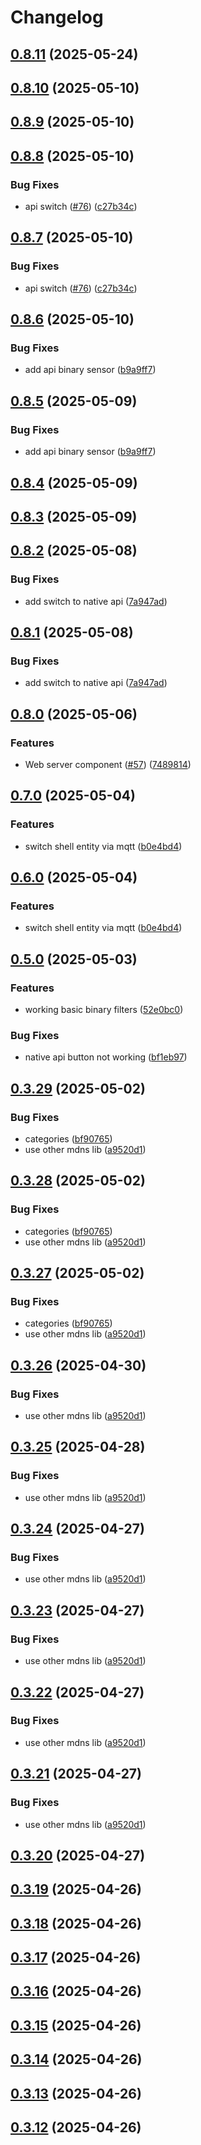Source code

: # Changelog

## [0.8.11](https://github.com/UbiHome/UbiHome/compare/v0.8.10...ubihome-api-v0.8.11) (2025-05-24)

## [0.8.10](https://github.com/UbiHome/UbiHome/compare/v0.8.9...ubihome-api-v0.8.10) (2025-05-10)

## [0.8.9](https://github.com/UbiHome/UbiHome/compare/v0.8.8...ubihome-api-v0.8.9) (2025-05-10)

## [0.8.8](https://github.com/UbiHome/UbiHome/compare/v0.8.7...ubihome-api-v0.8.8) (2025-05-10)


### Bug Fixes

* api switch ([#76](https://github.com/UbiHome/UbiHome/issues/76)) ([c27b34c](https://github.com/UbiHome/UbiHome/commit/c27b34cf57e886dc54878e064cd907c5c1463bc4))

## [0.8.7](https://github.com/UbiHome/UbiHome/compare/v0.8.6...ubihome-api-v0.8.7) (2025-05-10)


### Bug Fixes

* api switch ([#76](https://github.com/UbiHome/UbiHome/issues/76)) ([c27b34c](https://github.com/UbiHome/UbiHome/commit/c27b34cf57e886dc54878e064cd907c5c1463bc4))

## [0.8.6](https://github.com/UbiHome/UbiHome/compare/v0.8.5...ubihome-api-v0.8.6) (2025-05-10)


### Bug Fixes

* add api binary sensor ([b9a9ff7](https://github.com/UbiHome/UbiHome/commit/b9a9ff765eec377250dd5fd10ea816fb89ec010c))

## [0.8.5](https://github.com/UbiHome/UbiHome/compare/v0.8.4...ubihome-api-v0.8.5) (2025-05-09)


### Bug Fixes

* add api binary sensor ([b9a9ff7](https://github.com/UbiHome/UbiHome/commit/b9a9ff765eec377250dd5fd10ea816fb89ec010c))

## [0.8.4](https://github.com/UbiHome/UbiHome/compare/v0.8.3...ubihome-api-v0.8.4) (2025-05-09)

## [0.8.3](https://github.com/UbiHome/UbiHome/compare/v0.8.2...ubihome-api-v0.8.3) (2025-05-09)

## [0.8.2](https://github.com/UbiHome/UbiHome/compare/v0.8.1...ubihome-api-v0.8.2) (2025-05-08)


### Bug Fixes

* add switch to native api ([7a947ad](https://github.com/UbiHome/UbiHome/commit/7a947ad3acdf891c713a654f74efb6ec6dfa21a1))

## [0.8.1](https://github.com/UbiHome/UbiHome/compare/v0.8.0...ubihome-api-v0.8.1) (2025-05-08)


### Bug Fixes

* add switch to native api ([7a947ad](https://github.com/UbiHome/UbiHome/commit/7a947ad3acdf891c713a654f74efb6ec6dfa21a1))

## [0.8.0](https://github.com/UbiHome/UbiHome/compare/v0.7.0...ubihome-api-v0.8.0) (2025-05-06)


### Features

* Web server component ([#57](https://github.com/UbiHome/UbiHome/issues/57)) ([7489814](https://github.com/UbiHome/UbiHome/commit/7489814821233bbc0c98ccd2b8894d1693c7355a))

## [0.7.0](https://github.com/UbiHome/UbiHome/compare/v0.6.0...ubihome-api-v0.7.0) (2025-05-04)


### Features

* switch shell entity via mqtt ([b0e4bd4](https://github.com/UbiHome/UbiHome/commit/b0e4bd45affcb8494ddc53903a132d9edb871509))

## [0.6.0](https://github.com/UbiHome/UbiHome/compare/v0.5.0...ubihome-api-v0.6.0) (2025-05-04)


### Features

* switch shell entity via mqtt ([b0e4bd4](https://github.com/UbiHome/UbiHome/commit/b0e4bd45affcb8494ddc53903a132d9edb871509))

## [0.5.0](https://github.com/UbiHome/UbiHome/compare/v0.4.9...ubihome-api-v0.5.0) (2025-05-03)


### Features

* working basic binary filters ([52e0bc0](https://github.com/UbiHome/UbiHome/commit/52e0bc0f6b6c028165252675881714b6764bbdea))


### Bug Fixes

* native api button not working ([bf1eb97](https://github.com/UbiHome/UbiHome/commit/bf1eb9773441816ee75fd565600efd0d1ecd1664))

## [0.3.29](https://github.com/UbiHome/UbiHome/compare/ubihome-api-v0.3.28...ubihome-api-v0.3.29) (2025-05-02)


### Bug Fixes

* categories ([bf90765](https://github.com/UbiHome/UbiHome/commit/bf90765baff37491bd7a23f1b1a8f88323c3c4e5))
* use other mdns lib ([a9520d1](https://github.com/UbiHome/UbiHome/commit/a9520d18a9b40bae1b8bdf31b87c4f2041e37ce2))

## [0.3.28](https://github.com/UbiHome/UbiHome/compare/ubihome-api-v0.3.27...ubihome-api-v0.3.28) (2025-05-02)


### Bug Fixes

* categories ([bf90765](https://github.com/UbiHome/UbiHome/commit/bf90765baff37491bd7a23f1b1a8f88323c3c4e5))
* use other mdns lib ([a9520d1](https://github.com/UbiHome/UbiHome/commit/a9520d18a9b40bae1b8bdf31b87c4f2041e37ce2))

## [0.3.27](https://github.com/DanielHabenicht/UbiHome/compare/ubihome-api-v0.3.26...ubihome-api-v0.3.27) (2025-05-02)


### Bug Fixes

* categories ([bf90765](https://github.com/DanielHabenicht/UbiHome/commit/bf90765baff37491bd7a23f1b1a8f88323c3c4e5))
* use other mdns lib ([a9520d1](https://github.com/DanielHabenicht/UbiHome/commit/a9520d18a9b40bae1b8bdf31b87c4f2041e37ce2))

## [0.3.26](https://github.com/DanielHabenicht/UbiHome/compare/ubihome-api-v0.3.25...ubihome-api-v0.3.26) (2025-04-30)


### Bug Fixes

* use other mdns lib ([a9520d1](https://github.com/DanielHabenicht/UbiHome/commit/a9520d18a9b40bae1b8bdf31b87c4f2041e37ce2))

## [0.3.25](https://github.com/DanielHabenicht/UbiHome/compare/ubihome-api-v0.3.24...ubihome-api-v0.3.25) (2025-04-28)


### Bug Fixes

* use other mdns lib ([a9520d1](https://github.com/DanielHabenicht/UbiHome/commit/a9520d18a9b40bae1b8bdf31b87c4f2041e37ce2))

## [0.3.24](https://github.com/DanielHabenicht/UbiHome/compare/ubihome-api-v0.3.23...ubihome-api-v0.3.24) (2025-04-27)


### Bug Fixes

* use other mdns lib ([a9520d1](https://github.com/DanielHabenicht/UbiHome/commit/a9520d18a9b40bae1b8bdf31b87c4f2041e37ce2))

## [0.3.23](https://github.com/DanielHabenicht/UbiHome/compare/ubihome-api-v0.3.22...ubihome-api-v0.3.23) (2025-04-27)


### Bug Fixes

* use other mdns lib ([a9520d1](https://github.com/DanielHabenicht/UbiHome/commit/a9520d18a9b40bae1b8bdf31b87c4f2041e37ce2))

## [0.3.22](https://github.com/DanielHabenicht/UbiHome/compare/ubihome-api-v0.3.21...ubihome-api-v0.3.22) (2025-04-27)


### Bug Fixes

* use other mdns lib ([a9520d1](https://github.com/DanielHabenicht/UbiHome/commit/a9520d18a9b40bae1b8bdf31b87c4f2041e37ce2))

## [0.3.21](https://github.com/DanielHabenicht/UbiHome/compare/v0.3.20...ubihome-api-v0.3.21) (2025-04-27)


### Bug Fixes

* use other mdns lib ([a9520d1](https://github.com/DanielHabenicht/UbiHome/commit/a9520d18a9b40bae1b8bdf31b87c4f2041e37ce2))

## [0.3.20](https://github.com/DanielHabenicht/UbiHome/compare/v0.3.19...ubihome-api-v0.3.20) (2025-04-27)

## [0.3.19](https://github.com/DanielHabenicht/UbiHome/compare/v0.3.18...ubihome-api-v0.3.19) (2025-04-26)

## [0.3.18](https://github.com/DanielHabenicht/UbiHome/compare/v0.3.17...ubihome-api-v0.3.18) (2025-04-26)

## [0.3.17](https://github.com/DanielHabenicht/UbiHome/compare/v0.3.16...ubihome-api-v0.3.17) (2025-04-26)

## [0.3.16](https://github.com/DanielHabenicht/UbiHome/compare/v0.3.15...ubihome-api-v0.3.16) (2025-04-26)

## [0.3.15](https://github.com/DanielHabenicht/UbiHome/compare/v0.3.14...ubihome-api-v0.3.15) (2025-04-26)

## [0.3.14](https://github.com/DanielHabenicht/UbiHome/compare/v0.3.13...ubihome-api-v0.3.14) (2025-04-26)

## [0.3.13](https://github.com/DanielHabenicht/UbiHome/compare/v0.3.12...ubihome-api-v0.3.13) (2025-04-26)

## [0.3.12](https://github.com/DanielHabenicht/UbiHome/compare/v0.3.11...ubihome-api-v0.3.12) (2025-04-26)
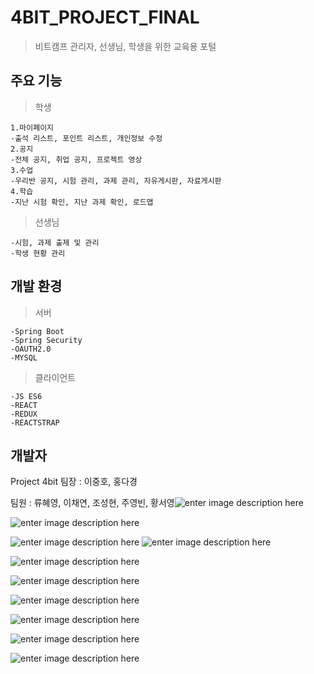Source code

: # 4BIT_PROJECT_FINAL

>비트캠프 관리자, 선생님, 학생을 위한 교육용 포털 

## 주요 기능

	

> 학생

	1.마이페이지
	-출석 리스트, 포인트 리스트, 개인정보 수정
	2.공지
	-전체 공지, 취업 공지, 프로젝트 영상
	3.수업
	-우리반 공지, 시험 관리, 과제 관리, 자유게시판, 자료게시판
	4.학습
	-지난 시험 확인, 지난 과제 확인, 로드맵
	
	

> 선생님

	-시험, 과제 출제 및 관리
	-학생 현황 관리
	

## 개발 환경

> 서버
> 
	-Spring Boot
	-Spring Security
	-OAUTH2.0
	-MYSQL
	
>클라이언트
>
	-JS ES6
	-REACT
	-REDUX
	-REACTSTRAP

## 개발자
Project 4bit
팀장 : 이중호, 홍다경

팀원 : 류혜영, 이채연, 조성현, 주영빈, 황서영![enter image description here](https://lh3.googleusercontent.com/70vL65-iUczmquVSM0nZctImXOafHGZZIqtyoqt-urHpHADuXBevYSShr9arLuoJWE-uqhKqb8U "메인-상")

![enter image description here](https://lh3.googleusercontent.com/heM1JXUFY4XuhaWoXqFS0GQLdfRKMBNgMJsmhGSy68gWSoT3sb67SDWObQalTTWmP-DV2ULRl2A "메인-하")

![enter image description here](https://lh3.googleusercontent.com/i4OZLdcxHMwH8lEqaXoDR3sgatS1zU_5zKpqI8EwLAEQ1G4A8ebkdL7CgkMH8TrTxieFXgDebYs "내정보")
![enter image description here](https://lh3.googleusercontent.com/S_-91KZChcK_FbF5n4f7T-CxrKxjS7nh1M-RfdK2TT6WAD5cjj4TMEi7TPnx1oXRFGMCZ1x5nls "포인트")

![enter image description here](https://lh3.googleusercontent.com/jZK9yFyszi6KXLhHvyuYLM1IHCHMs49yGA0rraT31Iq_Di3kadVVHr9X7SQF0X202HgiiiSFu-8 "출석")

![enter image description here](https://lh3.googleusercontent.com/Vz-y07GvVrWxCJ0oymLB64IX23vRc0HIlnNDcymmemkUqzFAtCSuOArv6FXXA9zbGpu9SdSQK_g "게시판리스트")

![enter image description here](https://lh3.googleusercontent.com/F3LByHW7zU1e-gKzLDsvFh8BWWOnBLsGBIIYpTHZEkfC_XMr31dX4j0bZ5rXUvFtAvGjSHHCzRo "게시판내용")

![enter image description here](https://lh3.googleusercontent.com/zMXoz7v8kx_QBUy44YvcUYTNLZEP4ySl0RxpXICz2N0w31NpjgnhTyekAMl6iBYCqpZKpBWM5mA "지난시험")

![enter image description here](https://lh3.googleusercontent.com/QJ1MTNS5REX9Rw9h5wckyr19OMqqYniGkdHvWcZeg8ypQBwLvFO4HzHOnzbXne9a0V-1KMWRc4k "지난시험결과")

![enter image description here](https://lh3.googleusercontent.com/sjbz8dWkkLdxmPdVcGdqvYiBkdeeu5u46ni53OyiQF3xsxu80-x2z6o_WMN1eUEd4aJ-dPfNZ5E "로드맵")
<!--stackedit_data:
eyJoaXN0b3J5IjpbLTc5MjEzODM4MSwtNTE5MDQ1MTgzLC0yMD
Q3ODY5MjU1LDEwOTI1ODg2MCwtMTc5NDExMTY0NSwyMTI0OTY4
Njk3LC00MTYxNTU3NzksLTE5NzU5Nzk1OTddfQ==
-->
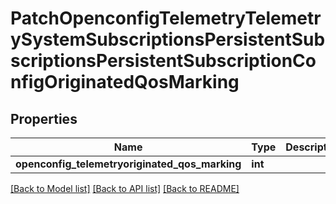 # PatchOpenconfigTelemetryTelemetrySystemSubscriptionsPersistentSubscriptionsPersistentSubscriptionConfigOriginatedQosMarking

## Properties
Name | Type | Description | Notes
------------ | ------------- | ------------- | -------------
**openconfig_telemetryoriginated_qos_marking** | **int** |  | [optional] 

[[Back to Model list]](../README.md#documentation-for-models) [[Back to API list]](../README.md#documentation-for-api-endpoints) [[Back to README]](../README.md)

########

# WORK ORDER
Among the lines above, count those containing the word "working" and give nothing but the result.

# ANSWER FOR THE TASK
2